:: Extracted data ::
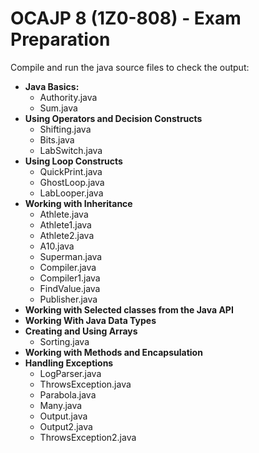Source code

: # OCAJP 8 (1Z0-808) - Exam Preparation


Compile and run the java source files to check the output:

* **Java Basics:**
  * Authority.java
  * Sum.java
* **Using Operators and Decision Constructs**
  * Shifting.java
  * Bits.java
  * LabSwitch.java
* **Using Loop Constructs**
  * QuickPrint.java
  * GhostLoop.java
  * LabLooper.java
* **Working with Inheritance**
  * Athlete.java
  * Athlete1.java
  * Athlete2.java
  * A10.java
  * Superman.java
  * Compiler.java
  * Compiler1.java
  * FindValue.java
  * Publisher.java
* **Working with Selected classes from the Java API**
* **Working With Java Data Types**
* **Creating and Using Arrays**
  * Sorting.java
* **Working with Methods and Encapsulation**
* **Handling Exceptions**
  * LogParser.java
  * ThrowsException.java
  * Parabola.java
  * Many.java
  * Output.java
  * Output2.java
  * ThrowsException2.java
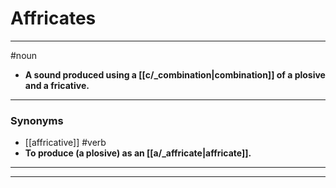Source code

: # Affricates
---
#noun
- **A sound produced using a [[c/_combination|combination]] of a plosive and a fricative.**
---
### Synonyms
- [[affricative]]
#verb
- **To produce (a plosive) as an [[a/_affricate|affricate]].**
---
---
:::
## [What you have to do]
Each entry above has to be set down again verbatim, except for its pictures.

## [Completed exercise]
Source code

: # OCAJP 8 (1Z0-808) - Exam Preparation


Compile and run the java source files to check the output:

* **Java Basics:**
  * Authority.java
  * Sum.java
* **Using Operators and Decision Constructs**
  * Shifting.java
  * Bits.java
  * LabSwitch.java
* **Using Loop Constructs**
  * QuickPrint.java
  * GhostLoop.java
  * LabLooper.java
* **Working with Inheritance**
  * Athlete.java
  * Athlete1.java
  * Athlete2.java
  * A10.java
  * Superman.java
  * Compiler.java
  * Compiler1.java
  * FindValue.java
  * Publisher.java
* **Working with Selected classes from the Java API**
* **Working With Java Data Types**
* **Creating and Using Arrays**
  * Sorting.java
* **Working with Methods and Encapsulation**
* **Handling Exceptions**
  * LogParser.java
  * ThrowsException.java
  * Parabola.java
  * Many.java
  * Output.java
  * Output2.java
  * ThrowsException2.java
Source code

: # Affricates
---
#noun
- **A sound produced using a [[c/_combination|combination]] of a plosive and a fricative.**
---
### Synonyms
- [[affricative]]
#verb
- **To produce (a plosive) as an [[a/_affricate|affricate]].**
---
---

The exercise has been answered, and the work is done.